— REQUIRED WORK —
Please copy each line of the listing below precisely, excluding the images.

— DATA PROVIDED —
■ ■ ■ ■

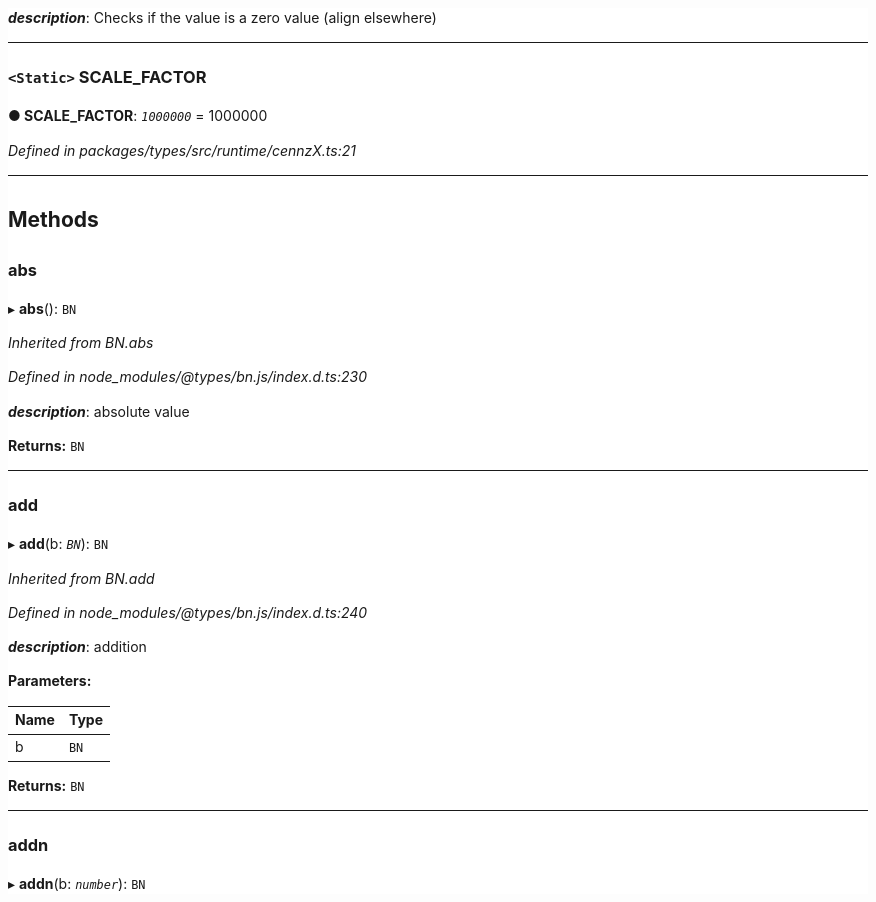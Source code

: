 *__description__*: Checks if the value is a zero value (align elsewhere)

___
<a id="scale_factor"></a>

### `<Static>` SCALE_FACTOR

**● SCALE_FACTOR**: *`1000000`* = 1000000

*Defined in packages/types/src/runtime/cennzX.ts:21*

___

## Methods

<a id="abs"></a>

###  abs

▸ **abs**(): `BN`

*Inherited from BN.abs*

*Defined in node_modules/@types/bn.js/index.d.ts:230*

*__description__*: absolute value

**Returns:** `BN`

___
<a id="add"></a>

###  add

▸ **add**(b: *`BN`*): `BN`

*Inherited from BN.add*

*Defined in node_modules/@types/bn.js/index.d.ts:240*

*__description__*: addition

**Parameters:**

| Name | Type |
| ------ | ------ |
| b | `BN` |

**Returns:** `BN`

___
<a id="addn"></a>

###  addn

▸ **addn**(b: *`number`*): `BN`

■ ■ ■ ■

— EXERCISE OUTPUT —
Source code

: *__description__*: Checks if the value is a zero value (align elsewhere)

___
<a id="scale_factor"></a>

### `<Static>` SCALE_FACTOR

**● SCALE_FACTOR**: *`1000000`* = 1000000

*Defined in packages/types/src/runtime/cennzX.ts:21*

___

## Methods

<a id="abs"></a>

###  abs

▸ **abs**(): `BN`

*Inherited from BN.abs*

*Defined in node_modules/@types/bn.js/index.d.ts:230*

*__description__*: absolute value

**Returns:** `BN`

___
<a id="add"></a>

###  add

▸ **add**(b: *`BN`*): `BN`

*Inherited from BN.add*

*Defined in node_modules/@types/bn.js/index.d.ts:240*

*__description__*: addition

**Parameters:**

| Name | Type |
| ------ | ------ |
| b | `BN` |

**Returns:** `BN`

___
<a id="addn"></a>

###  addn

▸ **addn**(b: *`number`*): `BN`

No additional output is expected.